§ **Excerpted data**
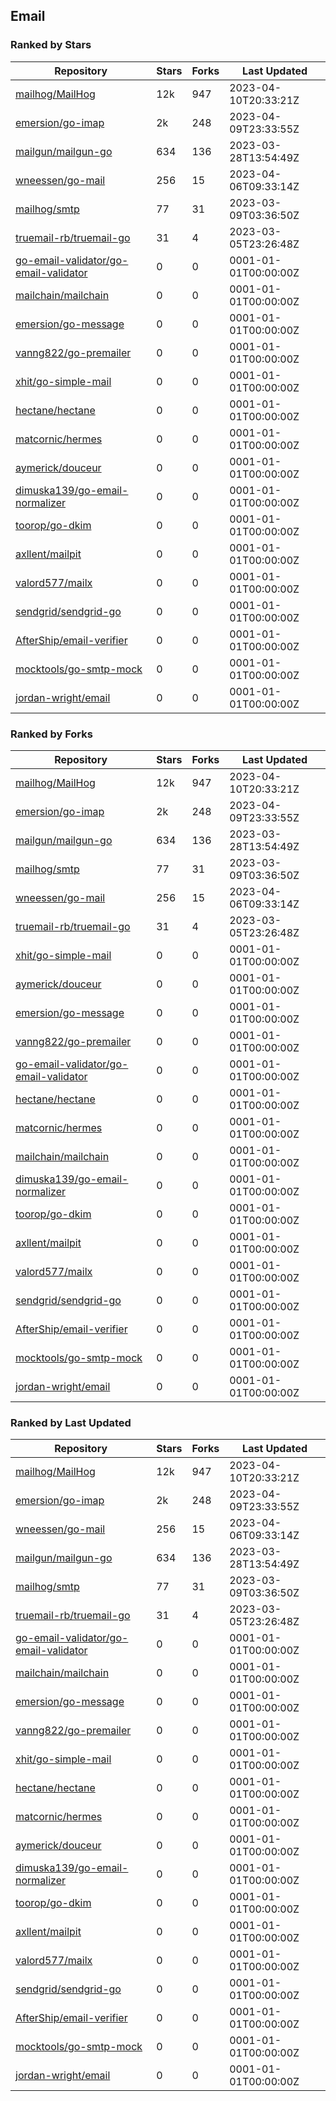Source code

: ## Email

### Ranked by Stars

| Repository | Stars | Forks | Last Updated |
|------------|-------|-------|--------------|
| [mailhog/MailHog](https://github.com/mailhog/MailHog) | 12k | 947 | 2023-04-10T20:33:21Z |
| [emersion/go-imap](https://github.com/emersion/go-imap) | 2k | 248 | 2023-04-09T23:33:55Z |
| [mailgun/mailgun-go](https://github.com/mailgun/mailgun-go) | 634 | 136 | 2023-03-28T13:54:49Z |
| [wneessen/go-mail](https://github.com/wneessen/go-mail) | 256 | 15 | 2023-04-06T09:33:14Z |
| [mailhog/smtp](https://github.com/mailhog/smtp) | 77 | 31 | 2023-03-09T03:36:50Z |
| [truemail-rb/truemail-go](https://github.com/truemail-rb/truemail-go) | 31 | 4 | 2023-03-05T23:26:48Z |
| [go-email-validator/go-email-validator](https://github.com/go-email-validator/go-email-validator) | 0 | 0 | 0001-01-01T00:00:00Z |
| [mailchain/mailchain](https://github.com/mailchain/mailchain) | 0 | 0 | 0001-01-01T00:00:00Z |
| [emersion/go-message](https://github.com/emersion/go-message) | 0 | 0 | 0001-01-01T00:00:00Z |
| [vanng822/go-premailer](https://github.com/vanng822/go-premailer) | 0 | 0 | 0001-01-01T00:00:00Z |
| [xhit/go-simple-mail](https://github.com/xhit/go-simple-mail) | 0 | 0 | 0001-01-01T00:00:00Z |
| [hectane/hectane](https://github.com/hectane/hectane) | 0 | 0 | 0001-01-01T00:00:00Z |
| [matcornic/hermes](https://github.com/matcornic/hermes) | 0 | 0 | 0001-01-01T00:00:00Z |
| [aymerick/douceur](https://github.com/aymerick/douceur) | 0 | 0 | 0001-01-01T00:00:00Z |
| [dimuska139/go-email-normalizer](https://github.com/dimuska139/go-email-normalizer) | 0 | 0 | 0001-01-01T00:00:00Z |
| [toorop/go-dkim](https://github.com/toorop/go-dkim) | 0 | 0 | 0001-01-01T00:00:00Z |
| [axllent/mailpit](https://github.com/axllent/mailpit) | 0 | 0 | 0001-01-01T00:00:00Z |
| [valord577/mailx](https://github.com/valord577/mailx) | 0 | 0 | 0001-01-01T00:00:00Z |
| [sendgrid/sendgrid-go](https://github.com/sendgrid/sendgrid-go) | 0 | 0 | 0001-01-01T00:00:00Z |
| [AfterShip/email-verifier](https://github.com/AfterShip/email-verifier) | 0 | 0 | 0001-01-01T00:00:00Z |
| [mocktools/go-smtp-mock](https://github.com/mocktools/go-smtp-mock) | 0 | 0 | 0001-01-01T00:00:00Z |
| [jordan-wright/email](https://github.com/jordan-wright/email) | 0 | 0 | 0001-01-01T00:00:00Z |

### Ranked by Forks

| Repository | Stars | Forks | Last Updated |
|------------|-------|-------|--------------|
| [mailhog/MailHog](https://github.com/mailhog/MailHog) | 12k | 947 | 2023-04-10T20:33:21Z |
| [emersion/go-imap](https://github.com/emersion/go-imap) | 2k | 248 | 2023-04-09T23:33:55Z |
| [mailgun/mailgun-go](https://github.com/mailgun/mailgun-go) | 634 | 136 | 2023-03-28T13:54:49Z |
| [mailhog/smtp](https://github.com/mailhog/smtp) | 77 | 31 | 2023-03-09T03:36:50Z |
| [wneessen/go-mail](https://github.com/wneessen/go-mail) | 256 | 15 | 2023-04-06T09:33:14Z |
| [truemail-rb/truemail-go](https://github.com/truemail-rb/truemail-go) | 31 | 4 | 2023-03-05T23:26:48Z |
| [xhit/go-simple-mail](https://github.com/xhit/go-simple-mail) | 0 | 0 | 0001-01-01T00:00:00Z |
| [aymerick/douceur](https://github.com/aymerick/douceur) | 0 | 0 | 0001-01-01T00:00:00Z |
| [emersion/go-message](https://github.com/emersion/go-message) | 0 | 0 | 0001-01-01T00:00:00Z |
| [vanng822/go-premailer](https://github.com/vanng822/go-premailer) | 0 | 0 | 0001-01-01T00:00:00Z |
| [go-email-validator/go-email-validator](https://github.com/go-email-validator/go-email-validator) | 0 | 0 | 0001-01-01T00:00:00Z |
| [hectane/hectane](https://github.com/hectane/hectane) | 0 | 0 | 0001-01-01T00:00:00Z |
| [matcornic/hermes](https://github.com/matcornic/hermes) | 0 | 0 | 0001-01-01T00:00:00Z |
| [mailchain/mailchain](https://github.com/mailchain/mailchain) | 0 | 0 | 0001-01-01T00:00:00Z |
| [dimuska139/go-email-normalizer](https://github.com/dimuska139/go-email-normalizer) | 0 | 0 | 0001-01-01T00:00:00Z |
| [toorop/go-dkim](https://github.com/toorop/go-dkim) | 0 | 0 | 0001-01-01T00:00:00Z |
| [axllent/mailpit](https://github.com/axllent/mailpit) | 0 | 0 | 0001-01-01T00:00:00Z |
| [valord577/mailx](https://github.com/valord577/mailx) | 0 | 0 | 0001-01-01T00:00:00Z |
| [sendgrid/sendgrid-go](https://github.com/sendgrid/sendgrid-go) | 0 | 0 | 0001-01-01T00:00:00Z |
| [AfterShip/email-verifier](https://github.com/AfterShip/email-verifier) | 0 | 0 | 0001-01-01T00:00:00Z |
| [mocktools/go-smtp-mock](https://github.com/mocktools/go-smtp-mock) | 0 | 0 | 0001-01-01T00:00:00Z |
| [jordan-wright/email](https://github.com/jordan-wright/email) | 0 | 0 | 0001-01-01T00:00:00Z |

### Ranked by Last Updated

| Repository | Stars | Forks | Last Updated |
|------------|-------|-------|--------------|
| [mailhog/MailHog](https://github.com/mailhog/MailHog) | 12k | 947 | 2023-04-10T20:33:21Z |
| [emersion/go-imap](https://github.com/emersion/go-imap) | 2k | 248 | 2023-04-09T23:33:55Z |
| [wneessen/go-mail](https://github.com/wneessen/go-mail) | 256 | 15 | 2023-04-06T09:33:14Z |
| [mailgun/mailgun-go](https://github.com/mailgun/mailgun-go) | 634 | 136 | 2023-03-28T13:54:49Z |
| [mailhog/smtp](https://github.com/mailhog/smtp) | 77 | 31 | 2023-03-09T03:36:50Z |
| [truemail-rb/truemail-go](https://github.com/truemail-rb/truemail-go) | 31 | 4 | 2023-03-05T23:26:48Z |
| [go-email-validator/go-email-validator](https://github.com/go-email-validator/go-email-validator) | 0 | 0 | 0001-01-01T00:00:00Z |
| [mailchain/mailchain](https://github.com/mailchain/mailchain) | 0 | 0 | 0001-01-01T00:00:00Z |
| [emersion/go-message](https://github.com/emersion/go-message) | 0 | 0 | 0001-01-01T00:00:00Z |
| [vanng822/go-premailer](https://github.com/vanng822/go-premailer) | 0 | 0 | 0001-01-01T00:00:00Z |
| [xhit/go-simple-mail](https://github.com/xhit/go-simple-mail) | 0 | 0 | 0001-01-01T00:00:00Z |
| [hectane/hectane](https://github.com/hectane/hectane) | 0 | 0 | 0001-01-01T00:00:00Z |
| [matcornic/hermes](https://github.com/matcornic/hermes) | 0 | 0 | 0001-01-01T00:00:00Z |
| [aymerick/douceur](https://github.com/aymerick/douceur) | 0 | 0 | 0001-01-01T00:00:00Z |
| [dimuska139/go-email-normalizer](https://github.com/dimuska139/go-email-normalizer) | 0 | 0 | 0001-01-01T00:00:00Z |
| [toorop/go-dkim](https://github.com/toorop/go-dkim) | 0 | 0 | 0001-01-01T00:00:00Z |
| [axllent/mailpit](https://github.com/axllent/mailpit) | 0 | 0 | 0001-01-01T00:00:00Z |
| [valord577/mailx](https://github.com/valord577/mailx) | 0 | 0 | 0001-01-01T00:00:00Z |
| [sendgrid/sendgrid-go](https://github.com/sendgrid/sendgrid-go) | 0 | 0 | 0001-01-01T00:00:00Z |
| [AfterShip/email-verifier](https://github.com/AfterShip/email-verifier) | 0 | 0 | 0001-01-01T00:00:00Z |
| [mocktools/go-smtp-mock](https://github.com/mocktools/go-smtp-mock) | 0 | 0 | 0001-01-01T00:00:00Z |
| [jordan-wright/email](https://github.com/jordan-wright/email) | 0 | 0 | 0001-01-01T00:00:00Z |

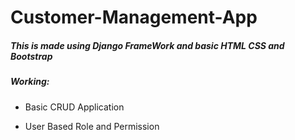 # Customer-Management-App
##### This is made using Django FrameWork and basic HTML CSS and Bootstrap
##### Working:
* Basic CRUD Application


* User Based Role and Permission 
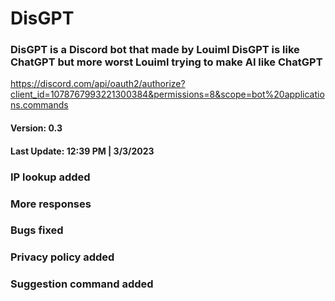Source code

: # DisGPT
### DisGPT is a Discord bot that made by Louiml DisGPT is like ChatGPT but more worst Louiml trying to make AI like ChatGPT
https://discord.com/api/oauth2/authorize?client_id=1078767993221300384&permissions=8&scope=bot%20applications.commands
#### Version: 0.3
#### Last Update: 12:39 PM | 3/3/2023
### IP lookup added
### More responses
### Bugs fixed 
### Privacy policy added
### Suggestion command added
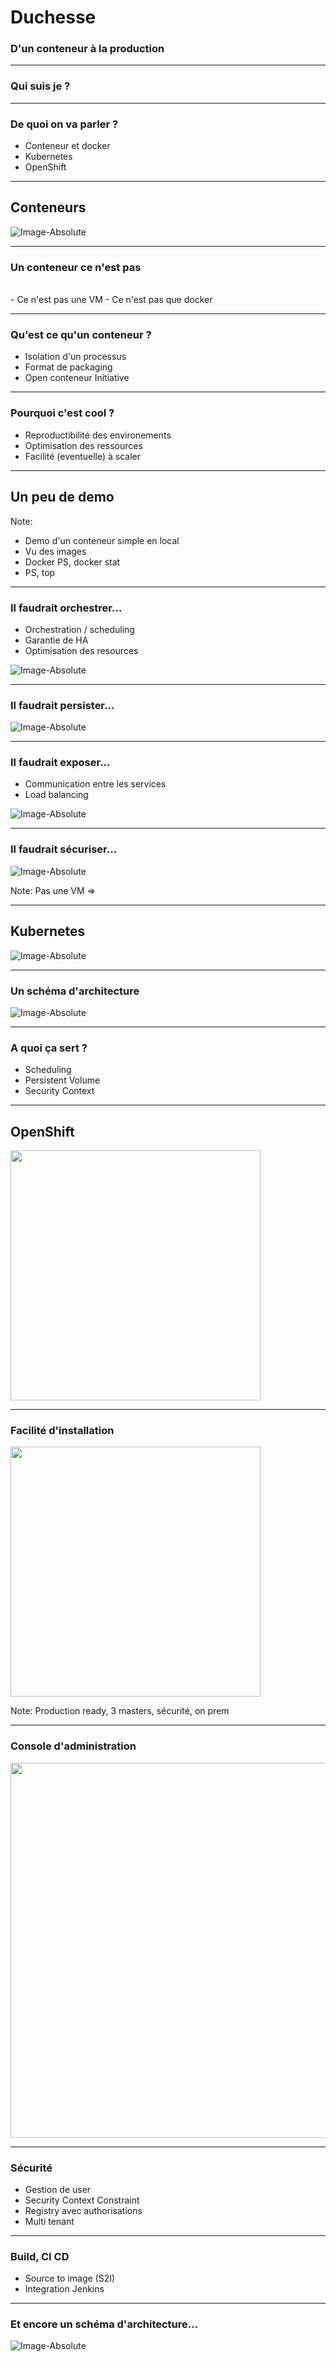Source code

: # Duchesse

### D'un conteneur à la production

---

### Qui suis je ? 

---

### De quoi on va parler ? 

- Conteneur et docker <!-- .element: class="fragment" -->  
- Kubernetes <!-- .element: class="fragment" -->  
- OpenShift <!-- .element: class="fragment" --> 

---

## Conteneurs 

![Image-Absolute](assets/img/containers.png)  

---

### Un conteneur ce n'est pas 

<br> 
- Ce n'est pas une VM  <!-- .element: class="fragment" --> 
- Ce n'est pas que docker  <!-- .element: class="fragment" -->

---

### Qu'est ce qu'un conteneur ? 

- Isolation d'un processus  <!-- .element: class="fragment" -->
- Format de packaging  <!-- .element: class="fragment" -->
- Open conteneur Initiative  <!-- .element: class="fragment" -->


---

### Pourquoi c'est cool ? 

- Reproductibilité des environements  <!-- .element: class="fragment" --> 
- Optimisation des ressources  <!-- .element: class="fragment" -->
- Facilité (eventuelle) à scaler  <!-- .element: class="fragment" -->


---


## Un peu de demo


Note:
- Demo d'un conteneur simple en local
- Vu des images
- Docker PS, docker stat
- PS, top


---

### Il faudrait orchestrer...

- Orchestration / scheduling  
- Garantie de HA  
- Optimisation des resources


![Image-Absolute](assets/img/multi-server.png)  



---

### Il faudrait persister...

![Image-Absolute](assets/img/kubernetes-volume.png)  


---

### Il faudrait exposer...

- Communication entre les services
- Load balancing


![Image-Absolute](assets/img/network.jpg)  


---

### Il faudrait sécuriser...

![Image-Absolute](assets/img/jail.gif)  

Note: 
Pas une VM => 


---

## Kubernetes

![Image-Absolute](assets/img/kubernetes-logo.png)  

---

### Un schéma d'architecture

![Image-Absolute](assets/img/kubernetes-archi.png)  

---

### A quoi ça sert ? 

- Scheduling  <!-- .element: class="fragment" --> 
- Persistent Volume  <!-- .element: class="fragment" -->
- Security Context  <!-- .element: class="fragment" -->

---

## OpenShift 

<img src="assets/img/openshift-logo.png" width="400">

---

### Facilité d'installation


<img src="assets/img/ansible-openshift.png" width="400">

Note: 
Production ready, 3 masters, sécurité, on prem

---

### Console d'administration

<img src="assets/img/webconsole.png" width="600">

---

### Sécurité 

- Gestion de user 
- Security Context Constraint 
- Registry avec authorisations
- Multi tenant

---

### Build, CI CD 

- Source to image (S2I)
- Integration Jenkins

---

### Et encore un schéma d'architecture...

![Image-Absolute](assets/img/arch-diagram.png)  
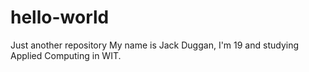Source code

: # hello-world
Just another repository
My name is Jack Duggan, I'm 19 and studying Applied Computing in WIT.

§ **Problem to solve**
Your reply should hold nothing but the lines above, from the one containing "### DisGPT is" to the one containing "### Qu'est ce qu'un conteneur ?", reproduced exactly minus the pictures.

§ **Problem solution**
### DisGPT is a Discord bot that made by Louiml DisGPT is like ChatGPT but more worst Louiml trying to make AI like ChatGPT
https://discord.com/api/oauth2/authorize?client_id=1078767993221300384&permissions=8&scope=bot%20applications.commands
#### Version: 0.3
#### Last Update: 12:39 PM | 3/3/2023
### IP lookup added
### More responses
### Bugs fixed 
### Privacy policy added
### Suggestion command added
Source code

: # Duchesse

### D'un conteneur à la production

---

### Qui suis je ? 

---

### De quoi on va parler ? 

- Conteneur et docker <!-- .element: class="fragment" -->  
- Kubernetes <!-- .element: class="fragment" -->  
- OpenShift <!-- .element: class="fragment" --> 

---

## Conteneurs 

![Image-Absolute](assets/img/containers.png)  

---

### Un conteneur ce n'est pas 

<br> 
- Ce n'est pas une VM  <!-- .element: class="fragment" --> 
- Ce n'est pas que docker  <!-- .element: class="fragment" -->

---

### Qu'est ce qu'un conteneur ? 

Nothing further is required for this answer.